Придя в себя с великим трудом, князь Ингварь Ингваревич ходил по городу и разбирал трупы. Среди них были и его мать и его снохи, которых он, призвав священников из соседних сел, похоронил плачем великым во псалмов и песней место: кричаше велми и рыдаше. И похраняше прочиа трупиа мертвыя, и очисти град и освяти. И собрашася мало людей, и даша имъ мало утешениа. И плачася безпрестано, поминая […] Сиа бо вся наиде грех ради наших. Сий бо град Резань и земля Резанская изменися доброта ея, и отиде слава ея, и не бе в ней ничто благо видети — токмо дым и пепел, а церкви все погореша, а великая церковь внутрь погоре и почернеша. Не един бо сий град пленень бысть, но и инии мнози. Не бе бо во граде пениа, ни звона, в радости место всегда плач творяще.

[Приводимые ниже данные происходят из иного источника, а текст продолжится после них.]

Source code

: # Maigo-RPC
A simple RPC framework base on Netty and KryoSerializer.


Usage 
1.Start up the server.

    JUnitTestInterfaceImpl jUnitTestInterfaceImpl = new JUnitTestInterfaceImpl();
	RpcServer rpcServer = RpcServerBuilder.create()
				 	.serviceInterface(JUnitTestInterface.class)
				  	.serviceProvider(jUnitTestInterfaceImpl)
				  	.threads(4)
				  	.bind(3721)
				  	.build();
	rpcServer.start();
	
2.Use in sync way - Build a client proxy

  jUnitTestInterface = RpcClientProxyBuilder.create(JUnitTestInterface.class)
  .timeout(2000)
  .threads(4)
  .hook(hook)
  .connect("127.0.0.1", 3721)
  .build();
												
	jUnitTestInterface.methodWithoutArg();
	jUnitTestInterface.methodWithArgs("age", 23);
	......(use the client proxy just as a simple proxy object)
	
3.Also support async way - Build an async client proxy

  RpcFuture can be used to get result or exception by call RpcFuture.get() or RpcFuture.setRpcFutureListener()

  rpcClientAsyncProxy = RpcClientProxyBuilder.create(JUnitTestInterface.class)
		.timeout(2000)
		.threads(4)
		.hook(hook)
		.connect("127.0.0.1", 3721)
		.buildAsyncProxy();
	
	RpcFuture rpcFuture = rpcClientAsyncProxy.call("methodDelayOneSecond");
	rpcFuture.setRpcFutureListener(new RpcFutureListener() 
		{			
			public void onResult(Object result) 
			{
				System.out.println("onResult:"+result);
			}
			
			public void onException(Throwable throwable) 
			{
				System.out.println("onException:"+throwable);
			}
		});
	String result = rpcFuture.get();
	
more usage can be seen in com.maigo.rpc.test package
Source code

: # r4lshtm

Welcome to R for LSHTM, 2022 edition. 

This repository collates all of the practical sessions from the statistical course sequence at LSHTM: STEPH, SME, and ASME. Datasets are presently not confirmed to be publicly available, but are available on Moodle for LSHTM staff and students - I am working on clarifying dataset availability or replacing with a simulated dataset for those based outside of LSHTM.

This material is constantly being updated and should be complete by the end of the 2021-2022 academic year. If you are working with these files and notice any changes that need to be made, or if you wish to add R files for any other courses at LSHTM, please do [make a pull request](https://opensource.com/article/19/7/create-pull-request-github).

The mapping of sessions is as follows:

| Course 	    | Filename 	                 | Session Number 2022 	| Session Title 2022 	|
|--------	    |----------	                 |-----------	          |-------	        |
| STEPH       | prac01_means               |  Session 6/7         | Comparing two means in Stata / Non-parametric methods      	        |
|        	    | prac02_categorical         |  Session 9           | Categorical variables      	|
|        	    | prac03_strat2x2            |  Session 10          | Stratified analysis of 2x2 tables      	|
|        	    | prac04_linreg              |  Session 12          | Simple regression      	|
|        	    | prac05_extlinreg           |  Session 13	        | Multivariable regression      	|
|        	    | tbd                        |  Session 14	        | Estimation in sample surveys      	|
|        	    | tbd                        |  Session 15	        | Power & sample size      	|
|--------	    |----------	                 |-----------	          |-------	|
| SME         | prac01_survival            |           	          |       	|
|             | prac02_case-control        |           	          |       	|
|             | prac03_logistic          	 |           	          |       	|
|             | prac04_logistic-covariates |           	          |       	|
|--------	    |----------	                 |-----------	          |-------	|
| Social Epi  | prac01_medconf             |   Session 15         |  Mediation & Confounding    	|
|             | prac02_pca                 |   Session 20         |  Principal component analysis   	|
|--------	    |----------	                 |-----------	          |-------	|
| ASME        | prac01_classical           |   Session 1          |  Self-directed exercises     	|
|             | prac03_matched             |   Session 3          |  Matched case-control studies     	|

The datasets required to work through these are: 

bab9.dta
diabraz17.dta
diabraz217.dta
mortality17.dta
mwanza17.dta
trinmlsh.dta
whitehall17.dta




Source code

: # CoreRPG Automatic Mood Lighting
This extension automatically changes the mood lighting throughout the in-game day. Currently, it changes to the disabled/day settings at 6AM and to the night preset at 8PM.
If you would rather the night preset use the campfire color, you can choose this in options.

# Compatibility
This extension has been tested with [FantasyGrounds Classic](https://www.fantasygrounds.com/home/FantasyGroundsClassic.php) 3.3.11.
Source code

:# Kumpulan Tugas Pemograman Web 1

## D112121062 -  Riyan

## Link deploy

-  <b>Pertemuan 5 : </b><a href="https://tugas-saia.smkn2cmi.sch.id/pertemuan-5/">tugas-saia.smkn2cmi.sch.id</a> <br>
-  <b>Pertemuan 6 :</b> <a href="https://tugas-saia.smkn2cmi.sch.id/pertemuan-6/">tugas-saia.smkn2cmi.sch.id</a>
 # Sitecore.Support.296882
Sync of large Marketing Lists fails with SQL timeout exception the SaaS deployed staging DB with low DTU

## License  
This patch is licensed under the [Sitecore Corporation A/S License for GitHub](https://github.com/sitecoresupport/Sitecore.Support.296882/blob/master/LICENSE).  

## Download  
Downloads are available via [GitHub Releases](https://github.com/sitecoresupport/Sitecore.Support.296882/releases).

Князь Ингварь Ингваревич направляется туда, где побьени быша братьа его от нечестивого царя Батыа […] и многиа князи месныа, и бояре, и воеводы, и все воинство, и удалцы и резвецы, узорочие резанское. Описание этой картины князя среди трупов близких ему людей и многочисленных рязанцев, погибших в бою или убитых после него, и плач над ними производят сильное впечатление и, несомненно, относятся к лучшим страницам древнерусской литературы:

Лежаша на земли пусте, на траве ковыле, снегом и ледом померзоша, ни ким брегома. От зверей телеса их снедаема, и от множества птиц разъстерзаемо. Все бо лежаша, купно умроша, едину чашу пиша смертную. И видя князь Ингварь Ингоревич велия трупиа мертвых лежаша, и воскрича горько велием гласом, яко труба распалаяся, и в перьси свои руками биюще, и ударяшеся о земля. Слезы же его от очию, яко потокъ, течаше и жалосно вещающи: «О милая моа братья и господие! Како успе животе мои драгии! Меня единого оставиша в толице погибели. Про что аз преже вас неумрох? И камо заидесте очию моею, и где отошли есте сокровища живота моего? Про что не промолвите ко мне, брату вашему, цветы прекрасныи, винограде мои несозрелыи? Уже не подасте сладости души моей! Чему, господине, не зрите ко мне — брату вашему, не промолвите со мною? Уже ли забыли есте мене брата своего, от единаго отца роженаго, и единые утробы честнаго плода матери нашей — великие княгини Агрепены Ростиславне, и единым сосцом воздоенных многоплоднаго винограда? И кому приказали есте меня — брата своего? Солнце мое драгое, рано заходящее, месяци красный, скоро изгибли есте, звезды восточные, почто рано зашли есте! Лежите на земли пусте, ни ким брегома, чести–славы ни от кого приемлемо! Изменися бо слава ваша. Где господство ваше? Многим землям государи были есте, а ныне лежите на земли пусте, зрак лица вашего изменися во истлении. О милая моя братиа и дружина ласкова, уже не повеселюся с вами! Свете мои драгии, чему помрачилися есте? Не много нарадовахся с вами! Аще услышит Богъ молитву вашу, то помолитеся о мне, о брате вашем, да вкупе умру с вами. Уже бо за веселие плач и слезы приидоша ми, а за утеху и радость сетование и скръбь яви ми ся! Почто аз не преже вас умрох, да бых не видел смерти вашея, а своея погибели. Не слышите ли бедных моих словес жалостно вещающа? О земля, о земля, о дубравы, поплачите со мною! Како нареку день той, или како возпишу его — в он же погибе толико господарей и многие узорочье резанское храбрых удалцев. Ни един от нихъ возвратися вспять, но вси равно умроша, едину чашу смертную пиша. Се бо в горести души моея язык мой связается, уста загражаются, зрак опустевает, крепость изнемогает.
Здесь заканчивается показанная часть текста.